Technically this is absolutely correct, but I think it does not convey the spirit of lambdas very well. Lambdas are Javas way to provide closures. It allows to define a function definition together with its environment. Here is an example:

import java.util.concurrent.Callable;
import java.util.function.Function;

public class ClosureTest {

    public static void main(String[] args) throws Exception {
        Callable<Function Integer>> createAdder = () -> {
            int[] sum= {0};
            return (Integer x) -> {
                sum[0]+=x;
                return sum[0];
            };
        };
        Function<Integer Integer> a1 = createAdder.call();
        Function<Integer Integer> a2 = createAdder.call();
        System.out.print(a1.apply(4) + " ");
        System.out.print(a2.apply(5) + " ");
        System.out.print(a1.apply(2) + " ");
        System.out.print(a1.apply(1) + " ");
        System.out.println(a2.apply(1));
    }

}

Output:

4 5 6 7 6

This creates an anonymous, higher order function stored in the variable createAdder() that returns an anonymous function that takes an integer and returns an integer.
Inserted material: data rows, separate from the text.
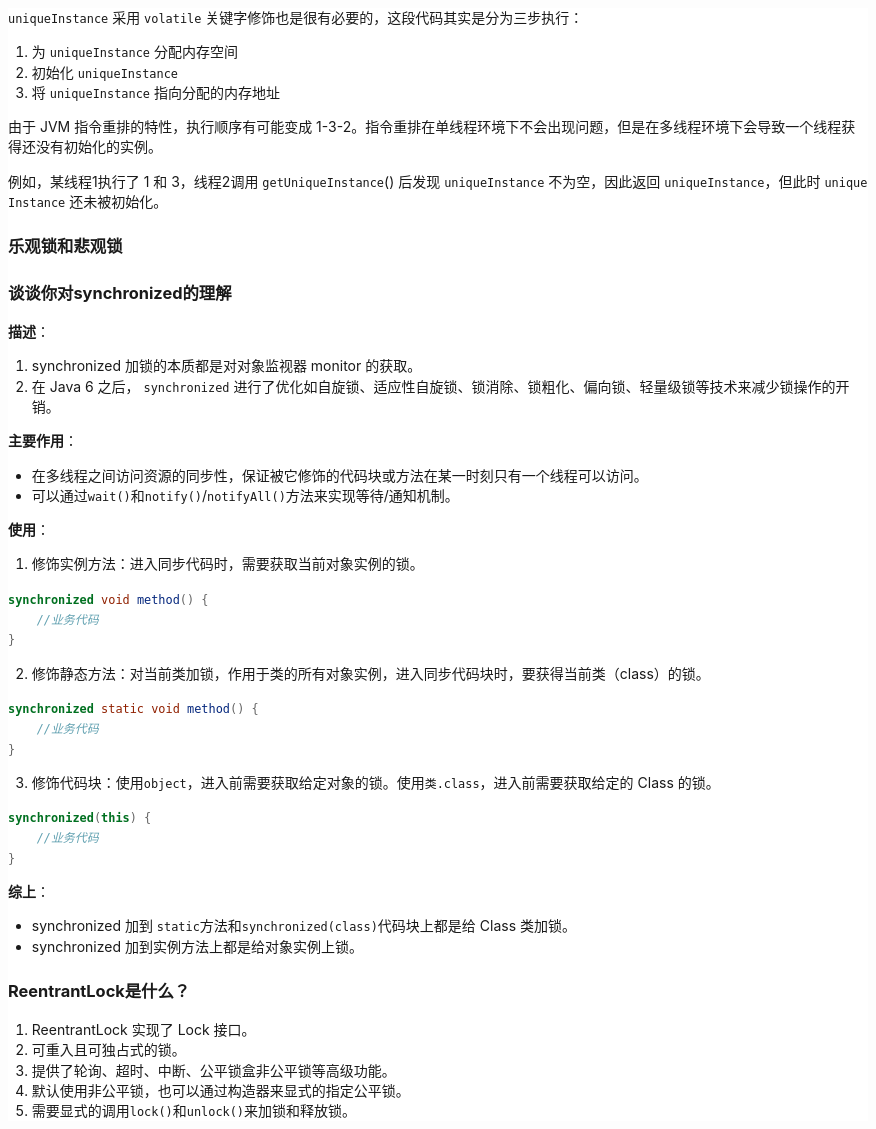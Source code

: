 `uniqueInstance` 采用 `volatile` 关键字修饰也是很有必要的，这段代码其实是分为三步执行：

1. 为 `uniqueInstance` 分配内存空间
2. 初始化 `uniqueInstance`
3. 将 `uniqueInstance` 指向分配的内存地址

由于 JVM 指令重排的特性，执行顺序有可能变成 1-3-2。指令重排在单线程环境下不会出现问题，但是在多线程环境下会导致一个线程获得还没有初始化的实例。

例如，某线程1执行了 1 和 3，线程2调用 `getUniqueInstance`() 后发现 `uniqueInstance` 不为空，因此返回 `uniqueInstance`，但此时 `uniqueInstance` 还未被初始化。

### 乐观锁和悲观锁

### 谈谈你对synchronized的理解

**描述**：

1. synchronized 加锁的本质都是对对象监视器 monitor 的获取。
2. 在 Java 6 之后， `synchronized` 进行了优化如自旋锁、适应性自旋锁、锁消除、锁粗化、偏向锁、轻量级锁等技术来减少锁操作的开销。

**主要作用**：

- 在多线程之间访问资源的同步性，保证被它修饰的代码块或方法在某一时刻只有一个线程可以访问。
- 可以通过`wait()`和`notify()`/`notifyAll()`方法来实现等待/通知机制。

**使用**：

1. 修饰实例方法：进入同步代码时，需要获取当前对象实例的锁。
```Java
synchronized void method() {
    //业务代码
}
```
2. 修饰静态方法：对当前类加锁，作用于类的所有对象实例，进入同步代码块时，要获得当前类（class）的锁。
```Java
synchronized static void method() {
    //业务代码
}
```
3. 修饰代码块：使用`object`，进入前需要获取给定对象的锁。使用`类.class`，进入前需要获取给定的 Class 的锁。
```Java
synchronized(this) {
    //业务代码
}
```

**综上**：

- synchronized 加到 `static`方法和`synchronized(class)`代码块上都是给 Class 类加锁。
- synchronized 加到实例方法上都是给对象实例上锁。

### ReentrantLock是什么？

1. ReentrantLock 实现了 Lock 接口。
2. 可重入且可独占式的锁。
3. 提供了轮询、超时、中断、公平锁盒非公平锁等高级功能。
4. 默认使用非公平锁，也可以通过构造器来显式的指定公平锁。
5. 需要显式的调用`lock()`和`unlock()`来加锁和释放锁。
The returned function has a variable sum in its scope where it keeps the sum of all values with wich the function got called.

As you can see in the output, separate instances of the sum variable are created for every invocation of createAdder().

There is one wrinkle with these closures though. The restrictions of anonymous classes hold here too. You can only` access variables in the outer scope that are final or effectively final. A final integer would not work in the above example because it could not be updated. Hence the example uses a singleton array as a workaround. This is not recommended for production code.

Are lambdas just syntactic sugar?

At first glance, lambdas look like they are simply syntactic sugar for defining anonymous classes. However, there is a semantic and an operational difference.

The this keyword binds to the the class containing the lambda expression.

Operationally a lambda does not create a class, but a method on the containing class which is called via invokedynamic.

Why should I care?

Functional programming allows to write concise code, for example when providing a sort function:

l.sort((a,b) -> { return (a%2==b%2) ? a-b : (a%2)-(b%2); });

Or transforming and consuming collections:

l.stream().map((x) -> { return 2*x; }).forEach(System.out::println);

While all this was possible before Java 8 (via anonymous classes), having a concise syntax for it makes a big difference.